**TASK:** Set down the records again, keeping each line exactly as it is.

Records contained in a dataset
┌──

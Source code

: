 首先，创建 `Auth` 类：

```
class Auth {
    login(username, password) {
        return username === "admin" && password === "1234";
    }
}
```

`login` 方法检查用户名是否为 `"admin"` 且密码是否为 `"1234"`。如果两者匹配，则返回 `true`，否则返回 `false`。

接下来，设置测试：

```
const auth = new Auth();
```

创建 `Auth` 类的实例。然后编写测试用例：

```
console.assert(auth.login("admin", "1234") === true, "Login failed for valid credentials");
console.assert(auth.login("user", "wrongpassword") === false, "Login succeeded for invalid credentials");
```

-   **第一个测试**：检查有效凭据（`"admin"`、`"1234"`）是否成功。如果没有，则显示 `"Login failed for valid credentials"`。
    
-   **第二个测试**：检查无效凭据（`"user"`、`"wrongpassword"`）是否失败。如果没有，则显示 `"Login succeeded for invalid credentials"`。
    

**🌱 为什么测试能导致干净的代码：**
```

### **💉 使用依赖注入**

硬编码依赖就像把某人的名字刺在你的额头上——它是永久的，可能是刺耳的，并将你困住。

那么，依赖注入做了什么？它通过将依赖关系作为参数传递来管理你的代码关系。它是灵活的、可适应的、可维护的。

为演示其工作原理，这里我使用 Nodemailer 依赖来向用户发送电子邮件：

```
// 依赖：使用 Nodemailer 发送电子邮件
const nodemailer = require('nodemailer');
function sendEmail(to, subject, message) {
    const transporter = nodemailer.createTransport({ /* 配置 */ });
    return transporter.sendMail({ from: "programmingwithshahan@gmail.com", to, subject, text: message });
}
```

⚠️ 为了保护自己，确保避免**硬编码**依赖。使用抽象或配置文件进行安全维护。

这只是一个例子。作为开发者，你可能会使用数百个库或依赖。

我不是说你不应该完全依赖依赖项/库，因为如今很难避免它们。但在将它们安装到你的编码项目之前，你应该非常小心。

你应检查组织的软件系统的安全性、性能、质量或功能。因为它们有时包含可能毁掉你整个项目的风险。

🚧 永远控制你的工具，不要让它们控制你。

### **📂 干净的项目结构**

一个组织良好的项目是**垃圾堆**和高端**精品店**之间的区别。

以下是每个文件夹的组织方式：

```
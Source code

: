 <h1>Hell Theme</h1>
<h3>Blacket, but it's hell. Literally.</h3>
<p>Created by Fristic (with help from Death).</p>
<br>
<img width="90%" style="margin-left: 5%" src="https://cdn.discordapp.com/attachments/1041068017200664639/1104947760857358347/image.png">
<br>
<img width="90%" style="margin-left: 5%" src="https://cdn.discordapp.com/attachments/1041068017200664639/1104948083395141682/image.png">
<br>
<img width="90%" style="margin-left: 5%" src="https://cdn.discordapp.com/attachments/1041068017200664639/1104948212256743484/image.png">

└──

**EXPECTED OUTPUT:**
Source code

: 首先，创建 `Auth` 类：

```
class Auth {
    login(username, password) {
        return username === "admin" && password === "1234";
    }
}
```

`login` 方法检查用户名是否为 `"admin"` 且密码是否为 `"1234"`。如果两者匹配，则返回 `true`，否则返回 `false`。

接下来，设置测试：

```
const auth = new Auth();
```

创建 `Auth` 类的实例。然后编写测试用例：

```
console.assert(auth.login("admin", "1234") === true, "Login failed for valid credentials");
console.assert(auth.login("user", "wrongpassword") === false, "Login succeeded for invalid credentials");
```

-   **第一个测试**：检查有效凭据（`"admin"`、`"1234"`）是否成功。如果没有，则显示 `"Login failed for valid credentials"`。
    
-   **第二个测试**：检查无效凭据（`"user"`、`"wrongpassword"`）是否失败。如果没有，则显示 `"Login succeeded for invalid credentials"`。
    

**🌱 为什么测试能导致干净的代码：**
```

### **💉 使用依赖注入**

硬编码依赖就像把某人的名字刺在你的额头上——它是永久的，可能是刺耳的，并将你困住。

那么，依赖注入做了什么？它通过将依赖关系作为参数传递来管理你的代码关系。它是灵活的、可适应的、可维护的。

为演示其工作原理，这里我使用 Nodemailer 依赖来向用户发送电子邮件：

```
// 依赖：使用 Nodemailer 发送电子邮件
const nodemailer = require('nodemailer');
function sendEmail(to, subject, message) {
    const transporter = nodemailer.createTransport({ /* 配置 */ });
    return transporter.sendMail({ from: "programmingwithshahan@gmail.com", to, subject, text: message });
}
```

⚠️ 为了保护自己，确保避免**硬编码**依赖。使用抽象或配置文件进行安全维护。

这只是一个例子。作为开发者，你可能会使用数百个库或依赖。

我不是说你不应该完全依赖依赖项/库，因为如今很难避免它们。但在将它们安装到你的编码项目之前，你应该非常小心。

你应检查组织的软件系统的安全性、性能、质量或功能。因为它们有时包含可能毁掉你整个项目的风险。

🚧 永远控制你的工具，不要让它们控制你。

### **📂 干净的项目结构**

一个组织良好的项目是**垃圾堆**和高端**精品店**之间的区别。

以下是每个文件夹的组织方式：

```
Source code

: <h1>Hell Theme</h1>
<h3>Blacket, but it's hell. Literally.</h3>
<p>Created by Fristic (with help from Death).</p>
<br>
<img width="90%" style="margin-left: 5%" src="https://cdn.discordapp.com/attachments/1041068017200664639/1104947760857358347/image.png">
<br>
<img width="90%" style="margin-left: 5%" src="https://cdn.discordapp.com/attachments/1041068017200664639/1104948083395141682/image.png">
<br>
<img width="90%" style="margin-left: 5%" src="https://cdn.discordapp.com/attachments/1041068017200664639/1104948212256743484/image.png">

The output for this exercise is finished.